> WHAT IS REQUIRED
Using the entries that follow, collect the lines where the word "align" appears.

> RECORDS SHOWN
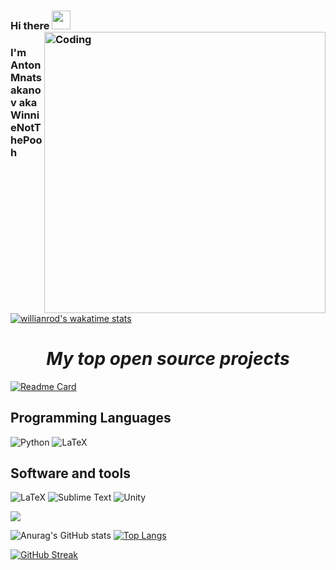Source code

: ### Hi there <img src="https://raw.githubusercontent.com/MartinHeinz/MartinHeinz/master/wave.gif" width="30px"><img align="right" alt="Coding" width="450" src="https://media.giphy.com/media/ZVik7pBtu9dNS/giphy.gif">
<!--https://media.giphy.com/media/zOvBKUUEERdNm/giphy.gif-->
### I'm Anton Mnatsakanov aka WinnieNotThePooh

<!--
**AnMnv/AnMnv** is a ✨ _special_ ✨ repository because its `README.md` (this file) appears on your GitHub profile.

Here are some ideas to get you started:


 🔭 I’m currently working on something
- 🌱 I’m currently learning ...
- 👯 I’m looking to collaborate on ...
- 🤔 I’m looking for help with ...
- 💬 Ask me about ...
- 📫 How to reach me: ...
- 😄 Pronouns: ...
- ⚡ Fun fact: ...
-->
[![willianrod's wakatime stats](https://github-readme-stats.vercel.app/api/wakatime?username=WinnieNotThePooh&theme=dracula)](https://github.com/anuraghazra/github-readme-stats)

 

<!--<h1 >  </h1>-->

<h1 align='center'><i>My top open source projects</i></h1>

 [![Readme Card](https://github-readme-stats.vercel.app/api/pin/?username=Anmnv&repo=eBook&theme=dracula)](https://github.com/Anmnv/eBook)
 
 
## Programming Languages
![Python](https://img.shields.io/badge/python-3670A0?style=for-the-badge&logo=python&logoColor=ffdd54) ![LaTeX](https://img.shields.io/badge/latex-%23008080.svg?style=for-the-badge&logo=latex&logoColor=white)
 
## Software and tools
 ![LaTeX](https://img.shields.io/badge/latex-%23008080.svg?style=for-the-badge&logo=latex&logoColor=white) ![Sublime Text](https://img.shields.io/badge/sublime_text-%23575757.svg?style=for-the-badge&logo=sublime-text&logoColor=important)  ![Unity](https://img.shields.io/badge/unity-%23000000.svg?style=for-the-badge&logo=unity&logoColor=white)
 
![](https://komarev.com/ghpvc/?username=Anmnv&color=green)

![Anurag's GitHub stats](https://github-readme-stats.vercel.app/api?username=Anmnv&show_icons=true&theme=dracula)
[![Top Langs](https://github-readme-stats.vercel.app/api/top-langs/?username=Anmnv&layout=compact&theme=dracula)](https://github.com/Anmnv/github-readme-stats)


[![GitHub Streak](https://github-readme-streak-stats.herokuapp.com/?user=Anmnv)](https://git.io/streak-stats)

> RESPONSE BELOW
: ### Hi there <img src="https://raw.githubusercontent.com/MartinHeinz/MartinHeinz/master/wave.gif" width="30px"><img align="right" alt="Coding" width="450" src="https://media.giphy.com/media/ZVik7pBtu9dNS/giphy.gif">
<h1 align='center'><i>My top open source projects</i></h1>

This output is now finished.